Consider using the same format of the checklist - it is good form to know how to roll back for example. Using the checklist will also set the baseline for when you want to introduce the change into production; thus saving time. But it is not required to follow the full checklist in order to make changes on staging.
Do schedule changes to staging, on the "GitLab Production" calendar (link at top of page). This is to prevent conflicts when different people or teams are trying to work on staging for different purposes.
Given that there are quite a few people who can use self-service in staging, there should be no need for resourcing there from the Production team, and you do not need an explicit OK from the Production Lead.
Deployments of release(s) (candidates) are a special case. We don't want to block deployments if we can avoid it. And since they are currently performed by release managers there is generally no need for someone from production engineering to be heavily involved. Still, follow the next steps to schedule a deploy:
Schedule the deploy both in staging and production on the "GitLab Production" calendar (link at top of page) as soon as possible. Do this to avoid conflicting with any other production operation that will happen (don't oversubscribe).

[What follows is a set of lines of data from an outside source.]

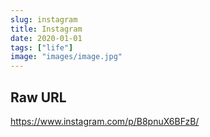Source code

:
 ```yaml
---
slug: instagram
title: Instagram
date: 2020-01-01
tags: ["life"]
image: "images/image.jpg"
---
```


## Raw URL

https://www.instagram.com/p/B8pnuX6BFzB/
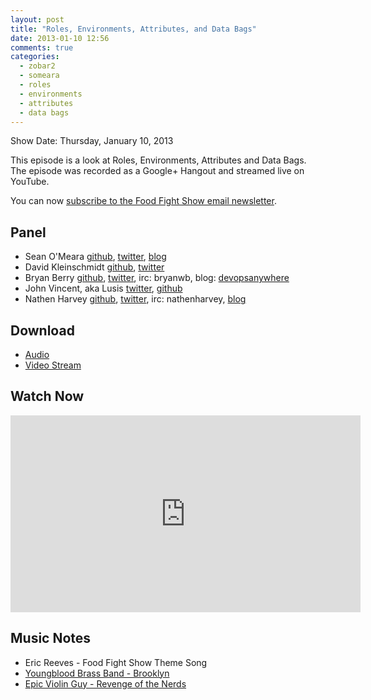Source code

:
 ```yaml
---
layout: post
title: "Roles, Environments, Attributes, and Data Bags"
date: 2013-01-10 12:56
comments: true
categories: 
  - zobar2
  - someara
  - roles
  - environments
  - attributes
  - data bags
---
```

Show Date:  Thursday, January 10, 2013

This episode is a look at Roles, Environments, Attributes and Data Bags.  
The episode was recorded as a Google+ Hangout and streamed live on YouTube.

You can now [subscribe to the Food Fight Show email newsletter](http://bit.ly/ffsmail).

Panel<a name="panel"></a>
-----

* Sean O'Meara  [github](https://github.com/someara), [twitter](https://twitter.com/someara), [blog](http://blog.afistfulofservers.net/)
* David Kleinschmidt [github](https://github.com/zobar), [twitter](https://twitter.com/zobar2)
* Bryan Berry [github](http://github.com/bryanwb), [twitter](http://twitter.com/bryanwb), irc: bryanwb, blog: [devopsanywhere](http://devopsanywhere.blogspot.com)
* John Vincent, aka Lusis [twitter](https://twitter.com/#!/lusis), [github](https://github.com/lusis)
* Nathen Harvey [github](http://github.com/nathenharvey), [twitter](http://twitter.com/nathenharvey), irc: nathenharvey, [blog](http://nathenharvey.com)

Download
--------

* [Audio](http://traffic.libsyn.com/foodfight/Food-Fight-Show-36-Roles-Environs-Etc.mp3)
* [Video Stream](http://www.youtube.com/watch?v=Z2NssEeVHlI)

Watch Now<a name="video"></a>
---------
<iframe width="560" height="315" src="http://www.youtube.com/embed/Z2NssEeVHlI" frameborder="0" allowfullscreen></iframe>

Music Notes
----------
* Eric Reeves - Food Fight Show Theme Song
* [Youngblood Brass Band - Brooklyn](http://www.youtube.com/watch?v=TxH9Dg1JLio)
* [Epic Violin Guy - Revenge of the Nerds](http://www.youtube.com/watch?v=XePd71I4ozk)

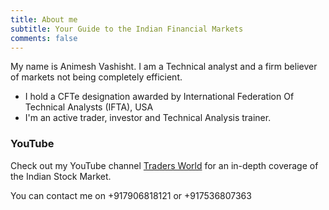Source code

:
 ```yaml
---
title: About me
subtitle: Your Guide to the Indian Financial Markets
comments: false
---
```


My name is Animesh Vashisht. I am a Technical analyst and a firm believer of markets not being completely efficient.

- I hold a CFTe designation awarded by International Federation Of Technical Analysts (IFTA), USA
- I'm an active trader, investor and Technical Analysis trainer.


### YouTube

Check out my YouTube channel [Traders World](https://www.youtube.com/channel/UCZUwt-6rqETup2fZwSEbYQg) for an in-depth coverage of the Indian Stock Market. 

You can contact me on +917906818121 or +917536807363
​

Use a 4 hr block too, sometimes deploys delay to start for odd reasons, you don't want to run out of time.
Notify the production engineering team by inviting ops-contact. This will raise awareness.
Notify via twitter the range of time when the deploy will happen.
If you need help from production engineering for whatever reason, be explicit in the invite, or get in touch in the production chat channel to ask.
Production Change Checklist
Any team or individual can initiate a change to GitLab.com by following this checklist. Create an issue in the infrastructure issue tracker and select the change_checklist template
Make GitLab.com settings the default
As said in the production engineer job description one of the goals is "Making GitLab easier to maintain to administrators all over the world". One of the ways we do it is making GitLab.com settings the default for all our customers. It is very important that GitLab.com is running GitLab Enterprise Edition with all its default settings. We don't want users running GitLab at scale to run into any problems.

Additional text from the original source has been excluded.